Exercise inputs
○ ○ ○ ○ ○

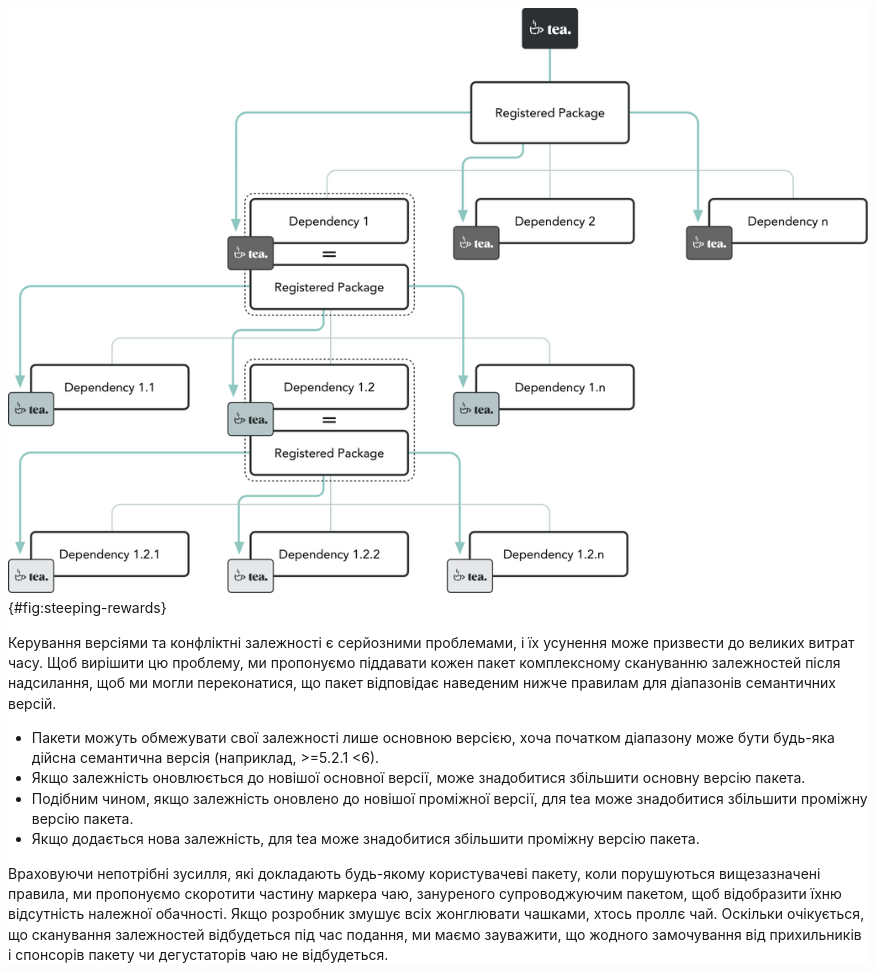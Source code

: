 ![Розподіл винагород Steeping між залежностями.](img/figure-2.svg){#fig:steeping-rewards}


Керування версіями та конфліктні залежності є серйозними проблемами, і їх усунення може призвести до великих витрат часу.
Щоб вирішити цю проблему, ми пропонуємо піддавати кожен пакет комплексному скануванню залежностей після надсилання, щоб ми могли переконатися, що пакет відповідає наведеним нижче правилам для діапазонів семантичних версій.

* Пакети можуть обмежувати свої залежності лише основною версією, хоча початком діапазону може бути будь-яка дійсна семантична версія (наприклад, >=5.2.1 <6).
* Якщо залежність оновлюється до новішої основної версії, може знадобитися збільшити основну версію пакета.
* Подібним чином, якщо залежність оновлено до новішої проміжної версії, для tea може знадобитися збільшити проміжну версію пакета.
* Якщо додається нова залежність, для tea може знадобитися збільшити проміжну версію пакета.

Враховуючи непотрібні зусилля, які докладають будь-якому користувачеві пакету, коли порушуються вищезазначені правила, ми пропонуємо скоротити частину маркера чаю, зануреного супроводжуючим пакетом, щоб відобразити їхню відсутність належної обачності.
Якщо розробник змушує всіх жонглювати чашками, хтось проллє чай.
Оскільки очікується, що сканування залежностей відбудеться під час подання, ми маємо зауважити, що жодного замочування від прихильників і спонсорів пакету чи дегустаторів чаю не відбудеться.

○ ○ ○ ○ ○

Activity
For the lines above, output exactly those from the line containing "Якщо додається нова" through the line containing "Якщо розробник змушує", and skip the others.

Solution for this exercise
* Якщо додається нова залежність, для tea може знадобитися збільшити проміжну версію пакета.

Враховуючи непотрібні зусилля, які докладають будь-якому користувачеві пакету, коли порушуються вищезазначені правила, ми пропонуємо скоротити частину маркера чаю, зануреного супроводжуючим пакетом, щоб відобразити їхню відсутність належної обачності.
Якщо розробник змушує всіх жонглювати чашками, хтось проллє чай.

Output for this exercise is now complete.